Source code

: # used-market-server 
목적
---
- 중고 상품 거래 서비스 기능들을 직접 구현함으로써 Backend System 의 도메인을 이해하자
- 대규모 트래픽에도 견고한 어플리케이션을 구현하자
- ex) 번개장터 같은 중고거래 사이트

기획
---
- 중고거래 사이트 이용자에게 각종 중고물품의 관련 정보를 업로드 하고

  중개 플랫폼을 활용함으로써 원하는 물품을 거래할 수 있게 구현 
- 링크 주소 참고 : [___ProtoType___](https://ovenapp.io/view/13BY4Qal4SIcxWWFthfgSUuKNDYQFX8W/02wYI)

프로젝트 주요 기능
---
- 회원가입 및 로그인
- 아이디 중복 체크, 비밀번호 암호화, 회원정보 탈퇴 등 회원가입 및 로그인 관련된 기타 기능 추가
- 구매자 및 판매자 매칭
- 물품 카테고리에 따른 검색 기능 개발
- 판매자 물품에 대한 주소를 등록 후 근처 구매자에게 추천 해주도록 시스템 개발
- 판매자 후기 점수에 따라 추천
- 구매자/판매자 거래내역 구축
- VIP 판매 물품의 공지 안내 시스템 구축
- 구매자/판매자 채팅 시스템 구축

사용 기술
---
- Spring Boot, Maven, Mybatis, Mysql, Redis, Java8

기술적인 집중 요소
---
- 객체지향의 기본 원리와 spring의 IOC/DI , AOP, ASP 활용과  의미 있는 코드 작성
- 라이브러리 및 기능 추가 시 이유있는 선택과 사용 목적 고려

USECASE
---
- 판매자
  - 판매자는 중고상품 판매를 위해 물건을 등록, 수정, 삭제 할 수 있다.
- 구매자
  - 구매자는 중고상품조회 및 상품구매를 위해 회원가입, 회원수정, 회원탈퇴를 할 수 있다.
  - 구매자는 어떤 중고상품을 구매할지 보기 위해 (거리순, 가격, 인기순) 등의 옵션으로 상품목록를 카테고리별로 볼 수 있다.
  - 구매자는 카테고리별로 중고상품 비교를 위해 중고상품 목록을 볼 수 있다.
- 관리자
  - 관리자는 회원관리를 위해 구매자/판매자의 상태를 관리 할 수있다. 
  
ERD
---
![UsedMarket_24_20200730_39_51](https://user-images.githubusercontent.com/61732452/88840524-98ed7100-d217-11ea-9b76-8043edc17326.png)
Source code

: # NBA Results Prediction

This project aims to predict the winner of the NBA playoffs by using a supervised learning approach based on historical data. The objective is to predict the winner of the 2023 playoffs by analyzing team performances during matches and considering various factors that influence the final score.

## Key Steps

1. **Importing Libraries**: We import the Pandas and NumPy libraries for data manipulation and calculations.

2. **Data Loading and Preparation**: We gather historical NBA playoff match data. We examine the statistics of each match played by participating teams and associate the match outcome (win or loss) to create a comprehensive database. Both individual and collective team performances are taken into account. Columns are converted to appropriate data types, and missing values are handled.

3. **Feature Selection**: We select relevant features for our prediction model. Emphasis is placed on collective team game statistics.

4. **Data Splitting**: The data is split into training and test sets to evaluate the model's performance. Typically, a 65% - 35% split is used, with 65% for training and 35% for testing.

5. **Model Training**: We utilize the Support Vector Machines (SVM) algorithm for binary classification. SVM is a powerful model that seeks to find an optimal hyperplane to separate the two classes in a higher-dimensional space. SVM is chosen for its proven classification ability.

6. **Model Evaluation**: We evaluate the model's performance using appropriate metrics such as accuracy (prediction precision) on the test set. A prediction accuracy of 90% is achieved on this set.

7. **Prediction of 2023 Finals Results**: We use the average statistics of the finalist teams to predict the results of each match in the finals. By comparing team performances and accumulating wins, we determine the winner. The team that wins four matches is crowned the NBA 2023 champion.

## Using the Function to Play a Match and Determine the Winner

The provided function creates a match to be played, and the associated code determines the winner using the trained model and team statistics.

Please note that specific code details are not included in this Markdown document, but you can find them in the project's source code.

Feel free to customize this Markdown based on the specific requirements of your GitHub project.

-=-=-

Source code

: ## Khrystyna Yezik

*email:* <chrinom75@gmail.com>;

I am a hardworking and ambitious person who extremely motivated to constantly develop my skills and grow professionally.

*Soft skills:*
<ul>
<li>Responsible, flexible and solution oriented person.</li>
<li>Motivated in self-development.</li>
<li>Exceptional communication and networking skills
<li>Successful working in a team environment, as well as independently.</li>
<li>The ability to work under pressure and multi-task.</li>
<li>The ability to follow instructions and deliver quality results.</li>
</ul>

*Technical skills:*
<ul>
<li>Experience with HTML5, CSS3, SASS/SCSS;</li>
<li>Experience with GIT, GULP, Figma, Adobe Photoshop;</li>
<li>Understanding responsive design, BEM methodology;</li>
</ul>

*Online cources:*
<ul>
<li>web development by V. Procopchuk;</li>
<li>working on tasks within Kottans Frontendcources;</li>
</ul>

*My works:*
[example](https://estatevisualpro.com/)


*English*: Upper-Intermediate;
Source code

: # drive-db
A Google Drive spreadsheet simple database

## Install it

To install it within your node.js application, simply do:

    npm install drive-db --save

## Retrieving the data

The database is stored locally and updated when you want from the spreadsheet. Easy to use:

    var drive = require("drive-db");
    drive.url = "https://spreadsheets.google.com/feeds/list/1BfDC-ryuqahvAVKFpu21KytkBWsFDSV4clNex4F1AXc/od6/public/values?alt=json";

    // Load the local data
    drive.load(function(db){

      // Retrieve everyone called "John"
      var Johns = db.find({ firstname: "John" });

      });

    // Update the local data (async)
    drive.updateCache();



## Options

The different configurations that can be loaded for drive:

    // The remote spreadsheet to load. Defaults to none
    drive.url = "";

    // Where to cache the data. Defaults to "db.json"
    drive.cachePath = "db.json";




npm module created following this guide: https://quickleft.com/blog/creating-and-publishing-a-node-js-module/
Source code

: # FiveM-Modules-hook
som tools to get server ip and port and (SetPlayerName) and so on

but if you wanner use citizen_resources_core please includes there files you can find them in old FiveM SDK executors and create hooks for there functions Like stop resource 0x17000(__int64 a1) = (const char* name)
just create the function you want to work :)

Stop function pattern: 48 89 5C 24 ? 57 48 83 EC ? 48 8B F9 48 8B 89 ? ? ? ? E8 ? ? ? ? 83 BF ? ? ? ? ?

-=-=-

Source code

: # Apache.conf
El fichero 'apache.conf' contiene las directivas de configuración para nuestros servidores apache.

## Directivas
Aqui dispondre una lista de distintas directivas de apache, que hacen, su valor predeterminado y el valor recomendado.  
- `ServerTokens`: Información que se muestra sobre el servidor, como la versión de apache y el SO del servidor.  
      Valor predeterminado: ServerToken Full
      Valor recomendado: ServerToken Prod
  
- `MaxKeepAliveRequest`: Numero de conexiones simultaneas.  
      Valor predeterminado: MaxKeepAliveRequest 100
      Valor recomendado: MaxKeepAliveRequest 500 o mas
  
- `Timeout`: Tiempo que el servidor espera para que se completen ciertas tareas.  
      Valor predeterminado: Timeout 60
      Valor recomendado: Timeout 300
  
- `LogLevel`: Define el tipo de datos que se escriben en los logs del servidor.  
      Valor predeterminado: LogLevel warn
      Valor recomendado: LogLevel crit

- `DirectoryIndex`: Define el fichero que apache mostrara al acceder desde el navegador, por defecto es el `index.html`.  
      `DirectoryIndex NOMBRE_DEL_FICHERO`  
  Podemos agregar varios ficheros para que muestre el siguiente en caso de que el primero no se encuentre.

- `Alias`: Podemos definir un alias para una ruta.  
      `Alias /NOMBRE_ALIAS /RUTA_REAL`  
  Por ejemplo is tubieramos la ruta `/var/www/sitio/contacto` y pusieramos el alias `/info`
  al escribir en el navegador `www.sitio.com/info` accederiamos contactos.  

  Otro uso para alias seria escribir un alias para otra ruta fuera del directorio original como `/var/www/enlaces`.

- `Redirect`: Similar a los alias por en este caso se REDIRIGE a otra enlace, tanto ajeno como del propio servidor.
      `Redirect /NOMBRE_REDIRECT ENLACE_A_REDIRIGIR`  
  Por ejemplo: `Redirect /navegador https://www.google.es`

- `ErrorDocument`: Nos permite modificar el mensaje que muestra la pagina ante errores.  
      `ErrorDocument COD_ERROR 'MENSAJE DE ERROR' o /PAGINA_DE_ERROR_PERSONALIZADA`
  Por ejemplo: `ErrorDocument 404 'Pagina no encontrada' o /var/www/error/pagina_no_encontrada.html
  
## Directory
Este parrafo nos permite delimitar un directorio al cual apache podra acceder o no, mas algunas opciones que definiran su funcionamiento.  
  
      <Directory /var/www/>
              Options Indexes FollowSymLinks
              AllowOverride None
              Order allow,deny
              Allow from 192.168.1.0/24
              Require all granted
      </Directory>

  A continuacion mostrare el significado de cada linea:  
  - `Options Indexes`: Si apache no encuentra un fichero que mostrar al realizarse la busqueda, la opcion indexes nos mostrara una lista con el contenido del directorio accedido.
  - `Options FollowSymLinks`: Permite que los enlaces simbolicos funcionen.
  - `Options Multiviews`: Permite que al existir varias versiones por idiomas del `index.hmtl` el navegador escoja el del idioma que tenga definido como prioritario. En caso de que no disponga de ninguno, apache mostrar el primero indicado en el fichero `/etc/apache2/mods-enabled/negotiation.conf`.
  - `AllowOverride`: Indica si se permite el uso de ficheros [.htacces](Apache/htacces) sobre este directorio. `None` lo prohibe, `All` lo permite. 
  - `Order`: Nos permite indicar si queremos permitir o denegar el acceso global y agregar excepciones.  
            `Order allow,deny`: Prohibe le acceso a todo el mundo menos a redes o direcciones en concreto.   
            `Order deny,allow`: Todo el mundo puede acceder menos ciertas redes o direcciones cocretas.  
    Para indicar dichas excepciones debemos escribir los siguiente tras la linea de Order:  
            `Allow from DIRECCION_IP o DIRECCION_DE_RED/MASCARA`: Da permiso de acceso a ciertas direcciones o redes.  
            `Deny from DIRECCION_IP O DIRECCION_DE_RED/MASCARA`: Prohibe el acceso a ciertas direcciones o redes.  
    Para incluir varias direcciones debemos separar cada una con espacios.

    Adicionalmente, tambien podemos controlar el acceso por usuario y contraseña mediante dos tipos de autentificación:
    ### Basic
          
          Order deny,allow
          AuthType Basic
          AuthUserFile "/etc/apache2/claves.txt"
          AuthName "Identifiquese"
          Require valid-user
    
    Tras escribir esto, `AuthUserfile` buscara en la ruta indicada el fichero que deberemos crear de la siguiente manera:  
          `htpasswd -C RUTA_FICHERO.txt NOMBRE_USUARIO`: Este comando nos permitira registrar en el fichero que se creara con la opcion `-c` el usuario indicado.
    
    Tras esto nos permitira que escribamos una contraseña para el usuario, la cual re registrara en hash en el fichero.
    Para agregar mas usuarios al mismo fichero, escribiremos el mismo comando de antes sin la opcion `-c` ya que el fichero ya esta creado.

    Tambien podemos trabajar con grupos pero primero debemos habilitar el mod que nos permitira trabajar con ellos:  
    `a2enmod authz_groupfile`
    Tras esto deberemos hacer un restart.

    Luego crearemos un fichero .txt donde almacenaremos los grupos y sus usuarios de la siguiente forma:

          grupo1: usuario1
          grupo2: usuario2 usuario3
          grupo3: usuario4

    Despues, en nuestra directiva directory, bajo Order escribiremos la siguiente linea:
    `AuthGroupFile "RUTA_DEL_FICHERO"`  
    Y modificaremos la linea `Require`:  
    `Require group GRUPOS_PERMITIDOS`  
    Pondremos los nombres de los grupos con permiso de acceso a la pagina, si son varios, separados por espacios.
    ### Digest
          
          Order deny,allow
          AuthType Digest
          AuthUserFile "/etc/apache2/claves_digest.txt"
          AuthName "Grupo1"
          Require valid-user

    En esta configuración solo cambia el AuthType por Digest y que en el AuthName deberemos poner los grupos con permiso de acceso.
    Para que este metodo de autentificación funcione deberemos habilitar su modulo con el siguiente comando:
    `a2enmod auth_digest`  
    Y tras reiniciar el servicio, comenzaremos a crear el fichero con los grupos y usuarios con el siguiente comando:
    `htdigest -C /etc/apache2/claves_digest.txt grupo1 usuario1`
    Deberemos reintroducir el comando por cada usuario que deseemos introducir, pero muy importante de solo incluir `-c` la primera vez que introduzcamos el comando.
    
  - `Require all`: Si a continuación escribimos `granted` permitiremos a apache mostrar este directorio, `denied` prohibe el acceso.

-=-=-

Aim of the task ▸ Out of the records above, pick each line that contains the string "중고거래".

Response area ▸
- ex) 번개장터 같은 중고거래 사이트
- 중고거래 사이트 이용자에게 각종 중고물품의 관련 정보를 업로드 하고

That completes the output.